Key Market Dynamics Shaping New Gas Economics
| Factor | Impact on New Gas | Time Horizon |
|---|---|---|
| Haynesville Inventory Cliff | Peak at 19 Bcf/d by 2033 | Short-term constraint |
| Permian Oil Dependency | Output tied to oil prices | Long-term risk |
| RNG Supply Potential | Up to 7,061 tBtu/year | 2050 outlook |
| Permitting Delays | 38% of export capacity facing FID delays | Current bottleneck |
Global Energy Monitor reports that at least 26 LNG export terminals totaling 265 MTPA face FID delays or serious disruption-38% of the 700 MTPA under development worldwide. In the U.S., at least 10 LNG export terminals totaling 123 MTPA report delays.
Why New Gas Capacity Alone Won't Solve the Problem
The most important LNG decision-makers are not asking whether pipelines can be built-they're asking "Will this basin still deliver gas in year 25 of my contract?". If the answer feels uncertain, projects don't die; they slow, re-price, or delay final investment decisions.
Cheniere has explicitly warned that the US LNG surge could choke without new gas pipes, emphasizing that impressive capacity numbers hold little significance if gas cannot be transported from extraction sites through pipelines to Gulf Coast LNG facilities. Overcoming midstream bottlenecks will require significant effort and billions in connection infrastructure.
What does "new gas" mean in the LNG industry?
"New gas" refers to newly developed natural gas supply-either conventional upstream production from basins like Haynesville and Permian, or renewable natural gas (RNG) from biogenic sources-intended to feed expanding liquefaction terminals and meet growing global LNG demand.
What is the real bottleneck for LNG expansion: pipelines or gas supply?
According to Enverus Intelligence Research, the real bottleneck is not pipelines (midstream capacity through 2030 is largely solvable), but confidence in long-term natural gas supply beyond the early 2030s, particularly whether basins will deliver for 20-30 year contract periods.
How much new LNG capacity is expected by 2030?
More than 170 million tonnes of new LNG supply is set to be available by 2030, equivalent to around 45% of today's total global LNG supply, with the largest increases from 2025-2027 led by U.S. and Qatari projects.
When will Haynesville Basin production peak?
EIR projects Haynesville production to peak near 19 Bcf/d around 2033, followed by gradual decline due to inventory depth limitations-not technology constraints.
Can RNG replace conventional natural gas for LNG exports?

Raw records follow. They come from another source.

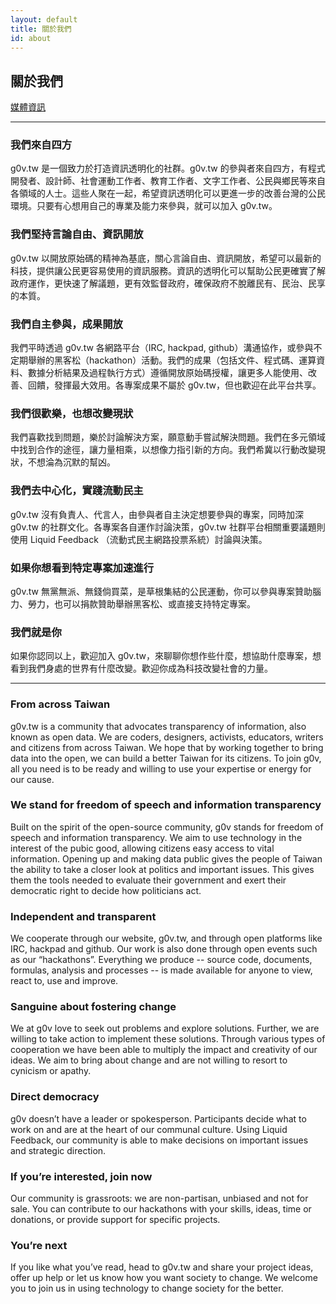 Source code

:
 ```yaml
---
layout: default
title: 關於我們
id: about
---
```


## 關於我們

[媒體資訊](http://blog.g0v.tw/media)

<hr />

### 我們來自四方
g0v.tw 是一個致力於打造資訊透明化的社群。g0v.tw 的參與者來自四方，有程式開發者、設計師、社會運動工作者、教育工作者、文字工作者、公民與鄉民等來自各領域的人士。這些人聚在一起，希望資訊透明化可以更進一步的改善台灣的公民環境。只要有心想用自己的專業及能力來參與，就可以加入 g0v.tw。

### 我們堅持言論自由、資訊開放
g0v.tw 以開放原始碼的精神為基底，關心言論自由、資訊開放，希望可以最新的科技，提供讓公民更容易使用的資訊服務。資訊的透明化可以幫助公民更確實了解政府運作，更快速了解議題，更有效監督政府，確保政府不脫離民有、民治、民享的本質。

### 我們自主參與，成果開放
我們平時透過 g0v.tw 各網路平台（IRC, hackpad, github）溝通協作，或參與不定期舉辦的黑客松（hackathon）活動。我們的成果（包括文件、程式碼、運算資料、數據分析結果及過程執行方式）遵循開放原始碼授權，讓更多人能使用、改善、回饋，發揮最大效用。各專案成果不屬於 g0v.tw，但也歡迎在此平台共享。

### 我們很歡樂，也想改變現狀
我們喜歡找到問題，樂於討論解決方案，願意動手嘗試解決問題。我們在多元領域中找到合作的途徑，讓力量相乘，以想像力指引新的方向。我們希冀以行動改變現狀，不想淪為沉默的幫凶。

### 我們去中心化，實踐流動民主
g0v.tw 沒有負責人、代言人，由參與者自主決定想要參與的專案，同時加深 g0v.tw 的社群文化。各專案各自運作討論決策，g0v.tw 社群平台相關重要議題則使用 Liquid Feedback （流動式民主網路投票系統）討論與決策。

### 如果你想看到特定專案加速進行
g0v.tw 無黨無派、無錢倘買菜，是草根集結的公民運動，你可以參與專案贊助腦力、勞力，也可以捐款贊助舉辦黑客松、或直接支持特定專案。

### 我們就是你
如果你認同以上，歡迎加入 g0v.tw，來聊聊你想作些什麼，想協助什麼專案，想看到我們身處的世界有什麼改變。歡迎你成為科技改變社會的力量。

<hr />

### From across Taiwan
g0v.tw is a community that advocates transparency of information, also known as open data. We are coders, designers, activists, educators, writers and citizens from across Taiwan. We hope that by working together to bring data into the open, we can build a better Taiwan for its citizens. To join g0v, all you need is to be ready and willing to use your expertise or energy for our cause.

### We stand for freedom of speech and information transparency
Built on the spirit of the open-source community, g0v stands for freedom of speech and information transparency. We aim to use technology in the interest of the pubic good, allowing citizens easy access to vital information. Opening up and making data public gives the people of Taiwan the ability to take a closer look at politics and important issues. This gives them the tools needed to evaluate their government and exert their democratic right to decide how politicians act.

### Independent and transparent
We cooperate through our website, g0v.tw, and through open platforms like IRC, hackpad and github. Our work is also done through open events such as our “hackathons”. Everything we produce -- source code, documents, formulas, analysis and processes -- is made available for anyone to view, react to, use and improve.

### Sanguine about fostering change
We at g0v love to seek out problems and explore solutions. Further, we are willing to take action to implement these solutions. Through various types of cooperation we have been able to multiply the impact and creativity of our ideas. We aim to bring about change and are not willing to resort to cynicism or apathy.

### Direct democracy
g0v doesn’t have a leader or spokesperson. Participants decide what to work on and are at the heart of our communal culture. Using Liquid Feedback, our community is able to make decisions on important issues and strategic direction.

### If you’re interested, join now
Our community is grassroots: we are non-partisan, unbiased and not for sale. You can contribute to our hackathons with your skills, ideas, time or donations, or provide support for specific projects.

### You’re next
If you like what you’ve read, head to g0v.tw and share your project ideas, offer up help or let us know how you want society to change. We welcome you to join us in using technology to change society for the better.

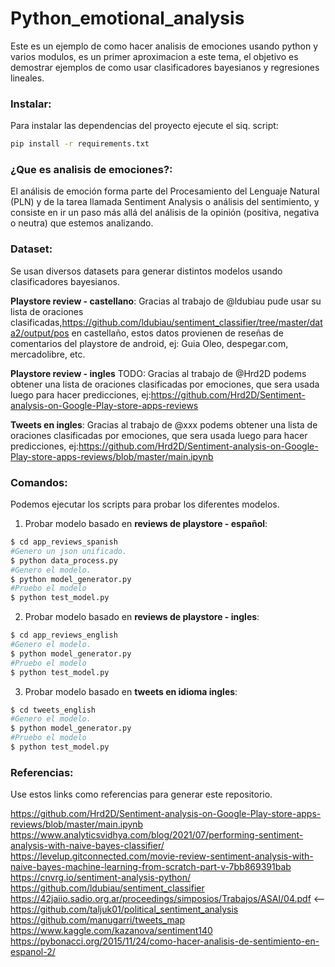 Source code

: # Python_emotional_analysis
Este es un ejemplo de como hacer analisis de emociones usando python y varios modulos, es un primer aproximacion a este tema, el objetivo es demostrar ejemplos de como usar clasificadores bayesianos y regresiones lineales.

### Instalar:
Para instalar las dependencias del proyecto ejecute el siq. script:

```sh
pip install -r requirements.txt
```

### ¿Que es analisis de emociones?:
El análisis de emoción forma parte del Procesamiento del Lenguaje Natural (PLN) y de la tarea llamada Sentiment Analysis o análisis del sentimiento, y consiste en ir un paso más allá del análisis de la opinión (positiva, negativa o neutra) que estemos analizando.

### Dataset:
Se usan diversos datasets para generar distintos modelos usando clasificadores bayesianos.

**Playstore review - castellano**:
Gracias al trabajo de @ldubiau pude usar su lista de oraciones clasificadas,https://github.com/ldubiau/sentiment_classifier/tree/master/data2/output/pos en castellaño, estos datos provienen de reseñas de comentarios del playstore de android, ej: Guia Oleo, despegar.com, mercadolibre, etc.

**Playstore review - ingles** TODO:
Gracias al trabajo de @Hrd2D podems obtener una lista de oraciones clasificadas por emociones, que sera usada luego para hacer predicciones, ej:https://github.com/Hrd2D/Sentiment-analysis-on-Google-Play-store-apps-reviews

**Tweets en ingles**:
Gracias al trabajo de @xxx podems obtener una lista de oraciones clasificadas por emociones, que sera usada luego para hacer predicciones, ej:https://github.com/Hrd2D/Sentiment-analysis-on-Google-Play-store-apps-reviews/blob/master/main.ipynb

### Comandos:
Podemos ejecutar los scripts para probar los diferentes modelos.

1) Probar modelo basado en **reviews de playstore - español**:
```sh
$ cd app_reviews_spanish
#Genero un json unificado.
$ python data_process.py
#Genero el modelo.
$ python model_generator.py
#Pruebo el modelo
$ python test_model.py
```

2) Probar modelo basado en **reviews de playstore - ingles**:
```sh
$ cd app_reviews_english
#Genero el modelo.
$ python model_generator.py
#Pruebo el modelo
$ python test_model.py
```

3) Probar modelo basado en **tweets en idioma ingles**:
```sh
$ cd tweets_english
#Genero el modelo.
$ python model_generator.py
#Pruebo el modelo
$ python test_model.py
```


### Referencias:
Use estos links como referencias para generar este repositorio.

https://github.com/Hrd2D/Sentiment-analysis-on-Google-Play-store-apps-reviews/blob/master/main.ipynb
https://www.analyticsvidhya.com/blog/2021/07/performing-sentiment-analysis-with-naive-bayes-classifier/
https://levelup.gitconnected.com/movie-review-sentiment-analysis-with-naive-bayes-machine-learning-from-scratch-part-v-7bb869391bab
https://cnvrg.io/sentiment-analysis-python/
https://github.com/ldubiau/sentiment_classifier
https://42jaiio.sadio.org.ar/proceedings/simposios/Trabajos/ASAI/04.pdf <--
https://github.com/taljuk01/political_sentiment_analysis
https://github.com/manugarri/tweets_map
https://www.kaggle.com/kazanova/sentiment140
https://pybonacci.org/2015/11/24/como-hacer-analisis-de-sentimiento-en-espanol-2/
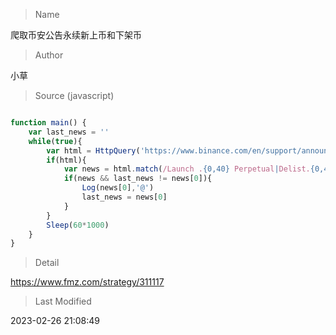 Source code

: 
> Name

爬取币安公告永续新上币和下架币

> Author

小草





> Source (javascript)

``` javascript

function main() {
    var last_news = ''
    while(true){
        var html = HttpQuery('https://www.binance.com/en/support/announcement/c-49?navId=49')
        if(html){
            var news = html.match(/Launch .{0,40} Perpetual|Delist.{0,40}-\d{1,2}/i)
            if(news && last_news != news[0]){
                Log(news[0],'@')
                last_news = news[0]
            }
        }
        Sleep(60*1000)
    }
}

```

> Detail

https://www.fmz.com/strategy/311117

> Last Modified

2023-02-26 21:08:49
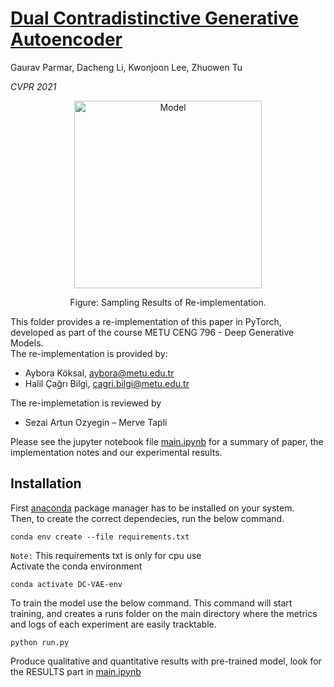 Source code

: # [Dual Contradistinctive Generative Autoencoder](https://arxiv.org/abs/2011.10063)

Gaurav Parmar, Dacheng Li, Kwonjoon Lee, Zhuowen Tu

*CVPR 2021*

<p align="center"><img src="https://raw.githubusercontent.com/hcagri/Dual-Contradistinctive-Generative-Autoencoder/master/figures/Sampling.png" alt="Model" style="height: 300px; width:300px;"/></p>
<p align="center">Figure: Sampling Results of Re-implementation.</p>


This folder provides a re-implementation of this paper in PyTorch, developed as part of the course METU CENG 796 - Deep Generative Models.  
The re-implementation is provided by:
* Aybora Köksal, aybora@metu.edu.tr
* Halil Çağrı Bilgi, cagri.bilgi@metu.edu.tr

The re-implemetation is reviewed by
* Sezai Artun Ozyegin – Merve Tapli

Please see the jupyter notebook file [main.ipynb](main.ipynb) for a summary of paper, the implementation notes and our experimental results.



## Installation
First [anaconda](https://www.anaconda.com/products/distribution#Downloads) package manager has to be installed on your system. \
Then, to create the correct dependecies, run the below command. 
```
conda env create --file requirements.txt
```
`Note:` This requirements txt is only for cpu use \
Activate the conda environment
```
conda activate DC-VAE-env
```
To train the model use the below command. This command will start training, and creates a runs folder on the main directory where the metrics and logs of each experiment are easily tracktable. 
```
python run.py
```
Produce qualitative and quantitative results with pre-trained model, look for the RESULTS part in [main.ipynb](main.ipynb) 
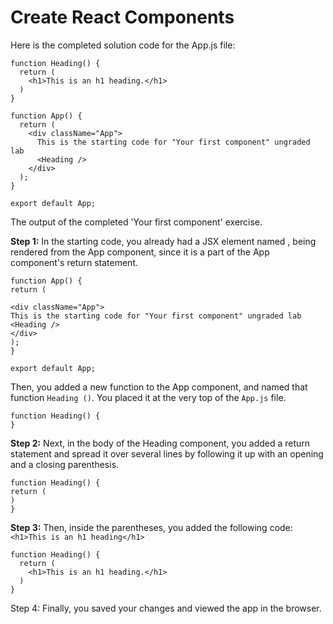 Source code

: # Create React Components

Here is the completed solution code for the App.js file:

```
function Heading() {
  return (
    <h1>This is an h1 heading.</h1>
  )
}

function App() {
  return (
    <div className="App">
      This is the starting code for "Your first component" ungraded lab
      <Heading />
    </div>
  );
}

export default App;
```

The output of the completed 'Your first component' exercise.

**Step 1:** In the starting code, you already had a JSX element named <Heading /> , being rendered from the App component, since it is a part of the App component's return statement.

```
function App() {
return (

<div className="App">
This is the starting code for "Your first component" ungraded lab
<Heading />
</div>
);
}

export default App;
```

Then, you added a new function to the App component, and named that function `Heading ()`. You placed it at the very top of the `App.js` file.

```
function Heading() {
}
```

**Step 2:** Next, in the body of the Heading component, you added a return statement and spread it over several lines by following it up with an opening and a closing parenthesis.

```
function Heading() {
return (
)
}
```

**Step 3:** Then, inside the parentheses, you added the following code: `<h1>This is an h1 heading</h1>`

```
function Heading() {
  return (
    <h1>This is an h1 heading.</h1>
  )
}
```

Step 4: Finally, you saved your changes and viewed the app in the browser.
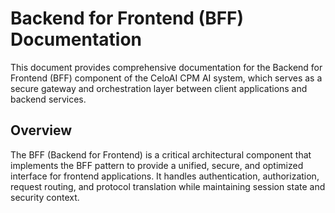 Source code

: # Backend for Frontend (BFF) Documentation

This document provides comprehensive documentation for the Backend for Frontend (BFF) component of the CeloAI CPM AI system, which serves as a secure gateway and orchestration layer between client applications and backend services.

## Overview

The BFF (Backend for Frontend) is a critical architectural component that implements the BFF pattern to provide a unified, secure, and optimized interface for frontend applications. It handles authentication, authorization, request routing, and protocol translation while maintaining session state and security context.

```plantuml source="./docs/architecture/diagrams/celoai-cpm-ai/celoai-cpm-ai-c4-component-bff.puml"
```

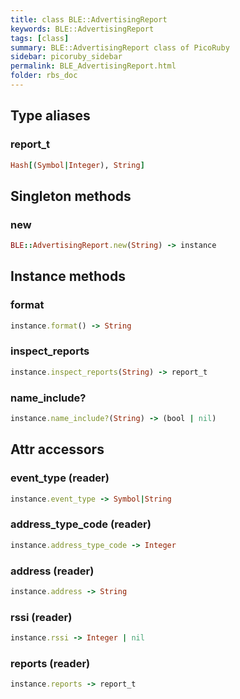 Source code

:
 ```yaml
---
title: class BLE::AdvertisingReport
keywords: BLE::AdvertisingReport
tags: [class]
summary: BLE::AdvertisingReport class of PicoRuby
sidebar: picoruby_sidebar
permalink: BLE_AdvertisingReport.html
folder: rbs_doc
---
```

## Type aliases
### report_t
```ruby
Hash[(Symbol|Integer), String]
```
## Singleton methods
### new

```ruby
BLE::AdvertisingReport.new(String) -> instance
```
## Instance methods
### format

```ruby
instance.format() -> String
```
### inspect_reports

```ruby
instance.inspect_reports(String) -> report_t
```
### name_include?

```ruby
instance.name_include?(String) -> (bool | nil)
```
## Attr accessors
### event_type (reader)
```ruby
instance.event_type -> Symbol|String
```
### address_type_code (reader)
```ruby
instance.address_type_code -> Integer
```
### address (reader)
```ruby
instance.address -> String
```
### rssi (reader)
```ruby
instance.rssi -> Integer | nil
```
### reports (reader)
```ruby
instance.reports -> report_t
```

RNG is pipeline-quality gas fully interchangeable with conventional natural gas, but current supply potential (1,628-7,061 tBtu/year through 2050) is more suited to domestic blending than large-scale LNG export feedgas.
Strategic Takeaway for LNG Industry Stakeholders
The U.S. has the pipelines (or a clear path to them), the LNG terminals, and the global demand. What it must continuously prove is long-term gas supply durability-especially as dry gas basins face inventory limits and associated gas depends on oil economics. The LNG boom doesn't collapse on a lack of infrastructure; it stalls when the market loses confidence that gas will still be flowing decades from now.
For executives, investors, and procurement teams, this means project evaluations must prioritize basin longevity analysis and oil-price correlation risk over traditional midstream bottleneck assessments. The next chapter of U.S. LNG will be shaped not by steel in the ground, but by confidence in molecular supply.